After what we’ve seen from the first two matchups, a playoffs matchup with LeBron facing off against DeMar and LaMarcus would be an NBA dream.

It doesn’t quite feel fair that there are only two more games scheduled between the Spurs and the Lakers this year. They meet again on December 5th and December 7th — and that’s it — done for the rest of the regular season after that. Besides maybe Steph Curry’s glorious three-quarter, 51 point explosion against the Wizards, Monday’s multiple-change-of-momentum overtime thriller and Saturday’s Spurs comeback rank among some of the most entertaining games we’ve seen during the early sweep of the season.

That’s because DeMar’s shooting has been lights out, utilizing footwork that is both endemic to DeRozan’s style of play and simultaneously unreal to watch in action. It’s because LeBron has done LeBron things.

More broadly, these games have been entertaining because the Spurs’ offense has begun to open up in a way that was unthinkable last season: San Antonio had three options when they ran a play that ultimately became Patty Mills’s game-winner during the first match-up against Los Angeles. DeRozan — while still being lights out — has also made a point of sharing the ball more than what most probably expected from him .

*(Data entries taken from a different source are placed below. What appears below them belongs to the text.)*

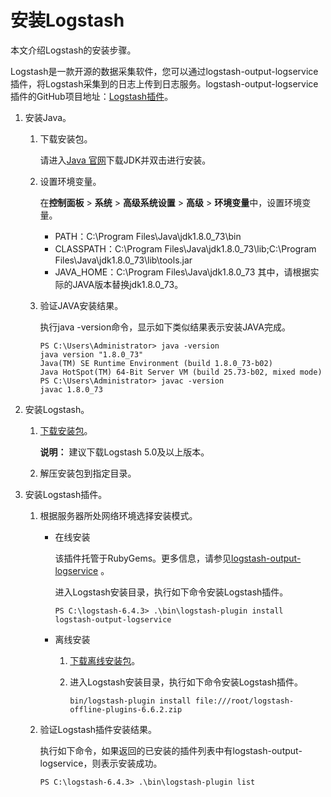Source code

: # 安装Logstash

本文介绍Logstash的安装步骤。

Logstash是一款开源的数据采集软件，您可以通过logstash-output-logservice插件，将Logstash采集到的日志上传到日志服务。logstash-output-logservice插件的GitHub项目地址：[Logstash插件](https://github.com/aliyun/logstash-output-logservice)。

1.  安装Java。

    1.  下载安装包。

        请进入[Java 官网](http://www.oracle.com/technetwork/java/javase/downloads/index.html)下载JDK并双击进行安装。

    2.  设置环境变量。

        在**控制面板** \> **系统** \> **高级系统设置** \> **高级** \> **环境变量**中，设置环境变量。

        -   PATH：C:\\Program Files\\Java\\jdk1.8.0\_73\\bin
        -   CLASSPATH：C:\\Program Files\\Java\\jdk1.8.0\_73\\lib;C:\\Program Files\\Java\\jdk1.8.0\_73\\lib\\tools.jar
        -   JAVA\_HOME：C:\\Program Files\\Java\\jdk1.8.0\_73
        其中，请根据实际的JAVA版本替换jdk1.8.0\_73。

    3.  验证JAVA安装结果。

        执行java -version命令，显示如下类似结果表示安装JAVA完成。

        ```
        PS C:\Users\Administrator> java -version
        java version "1.8.0_73"
        Java(TM) SE Runtime Environment (build 1.8.0_73-b02)
        Java HotSpot(TM) 64-Bit Server VM (build 25.73-b02, mixed mode)
        PS C:\Users\Administrator> javac -version
        javac 1.8.0_73
        ```

2.  安装Logstash。

    1.  [下载安装包](https://www.elastic.co/downloads/logstash)。

        **说明：** 建议下载Logstash 5.0及以上版本。

    2.  解压安装包到指定目录。

3.  安装Logstash插件。

    1.  根据服务器所处网络环境选择安装模式。

        -   在线安装

            该插件托管于RubyGems。更多信息，请参见[logstash-output-logservice](https://rubygems.org/gems/logstash-output-logservice) 。

            进入Logstash安装目录，执行如下命令安装Logstash插件。

            ```
            PS C:\logstash-6.4.3> .\bin\logstash-plugin install logstash-output-logservice
            ```

        -   离线安装
            1.  [下载离线安装包](https://test-lichao.oss-cn-hangzhou.aliyuncs.com/logstash/logstash-offline-plugins-6.6.2.zip)。
            2.  进入Logstash安装目录，执行如下命令安装Logstash插件。

                ```
                bin/logstash-plugin install file:///root/logstash-offline-plugins-6.6.2.zip
                ```

    2.  验证Logstash插件安装结果。

        执行如下命令，如果返回的已安装的插件列表中有logstash-output-logservice，则表示安装成功。

        ```
        PS C:\logstash-6.4.3> .\bin\logstash-plugin list
        ```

And these games are pushing both teams to grow as well: at the beginning of the second match-up against the Lakers, it would be reasonable to think that the Spurs might have had a small problem with ball security (think of Josh Hart’s pick of Byrn Forbes’s inbound pass to DeRozan), Rudy Gay’s ability to contest threes and long twos (Gay put a hand up too late against Stephenson in the first), and Dante Cunningham’s ability to keep shooters from opening up space to get a shot off (though he might be forgiven for that, as he was charged with guarding LeBron James.)

But that changed in the fourth: there was a successful double-team of JaVale McGee who was trying to post-up on the weakside. There was a successful double-team of Josh Hart after a hand-off from Rondo in the fourth, a double-team that — as mentioned in the above tweet — was built on communication. The Lakers began the game with 36 points in the first quarter and ended the game with a fourth quarter filled with miscommunication in which they only managed 18 points.

And while Lakers fans can point with some justification to the growth of Kyle Kuzma as a shooter — who scored 37 points against the Spurs in Los Angeles and had a nasty dunk against them in San Antonio — Spurs fans can point to the fact that maybe, the team is more capable than many gave them a chance of being this year.

After a pair of games between the two teams, we were treated to a) an overtime contest with two massive point swings at the end of the 4th and regulation, and b) a 14-point Spurs comeback that came down to the wire. How could we not want more of that?